Die 24-jährige Sara leidet sehr an dem plötzlichen Ableben ihres Vaters, als sie nach Stockholm zieht, um beruflich Fuß zu fassen. Doch schon bald ereignen sich seltsame Vorkommnisse und wie zufällig wirkende berufliche wie soziale Chancen ergeben sich, die Sara misstrauisch werden lassen. Zusätzlich dazu verschwinden Gegenstände, Orte und Menschen plötzlich und tauchen (teilweise) an anderer Stelle wieder auf. Langsam beginnt Sara an sich selbst und ihrem seelischen Zustand zu zweifeln, bis sie einen Stapel voller Zeitungsartikel findet, die ihr Vater anscheinend gesammelt hat und nach und nach kommt sie der Wahrheit näher...doch das ist erst der Anfang.

Allein die optischen Aspekte des Buches - der Buchschnitt - sind eine schöne Erscheinung und haben meine Vorfreude auf das Buch gesteigert. Der Prolog beginnt sehr rätselhaft und wirft einige Fragen auf, so wie es ein guter Prolog in Thrillern auch tun sollte. Anfangs ist der Leser genauso ahnungslos und unwissend wie Sara und ich ließ mich mit ihr treiben und entdeckte Stockholm. Nach und nach haben mich die zahlreichen glücklichen "Zufälle" stutzig werden lassen. Auch die seltsamen Veränderungen und nicht logisch erschließbaren Geschehnisse haben mich misstrauisch gemacht und an der (Auf-)Richtigkeit des Ganzen zweifeln lassen.

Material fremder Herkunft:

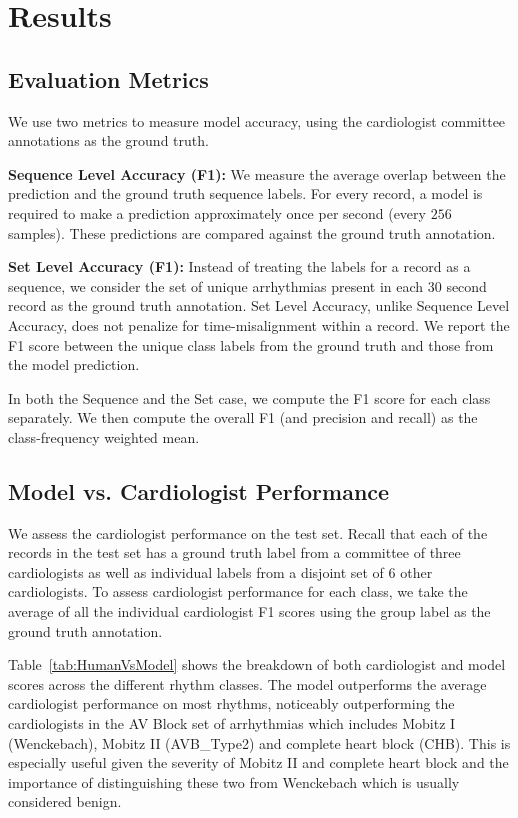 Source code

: \documentclass{article}
\begin{document}
\section{Results}
\label{results}
\subsection*{Evaluation Metrics}
We use two metrics to measure model accuracy, using the cardiologist committee annotations as the ground truth.

\textbf{Sequence Level Accuracy (F1):} We measure the average overlap between the prediction and the ground truth sequence labels. For every record, a model is required to make a prediction approximately once per second (every $256$ samples). These predictions are compared against the ground truth annotation.

\textbf{Set Level Accuracy (F1):} Instead of treating the labels for a record as a sequence, we consider the set of unique arrhythmias present in each $30$ second record as the ground truth annotation. Set Level Accuracy, unlike Sequence Level Accuracy, does not penalize for time-misalignment within a record. We report the F1 score between the unique class labels from the ground truth and those from the model prediction.

In both the Sequence and the Set case, we compute the F1 score for each class separately. We then compute the overall F1 (and precision and recall) as the class-frequency weighted mean.

\subsection*{Model vs. Cardiologist Performance}
We assess the cardiologist performance on the test set. Recall that each of the records in the test set has a ground truth label from a committee of three cardiologists as well as individual labels from a disjoint set of 6 other cardiologists. To assess cardiologist performance for each class, we take the average of all the individual cardiologist F1 scores using the group label as the ground truth annotation.

Table~\ref{tab:HumanVsModel} shows the breakdown of both cardiologist and model scores across the different rhythm classes. The model outperforms the average cardiologist performance on most rhythms, noticeably outperforming the cardiologists in the AV Block set of arrhythmias which includes Mobitz I (Wenckebach), Mobitz II (AVB\_Type2) and complete heart block (CHB). This is especially useful given the severity of Mobitz II and complete heart block and the importance of distinguishing these two from Wenckebach which is usually considered benign.
\end{document}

Sara ist sehr ambivalent dargestellt. Einerseits wirkt sie psychisch stark angeschlagen durch die erschütternden Ereignisse in ihrer Vergangenheit. Dadurch sind ihre Unsicherheiten und Zweifel an sich selbst sehr nachvollziehbar und authentisch beschrieben. Andererseits hat mich ihr Art mit ungewöhnlichen Geschehnissen umzugehen stutzig gemacht und verwirrt. Vermutlich wären die meisten schon längst durchgedreht, wenn bei ihnen wiederholt eingebrochen wäre. Nicht doch Sara, sie geht relativ entspannt damit um, obwohl ihr offensichtlich jemand etwas Schlechtes möchte. Dieses Verhalten angesichts ihrer Vergangenheit war für mich insgesamt nicht immer so verständlich.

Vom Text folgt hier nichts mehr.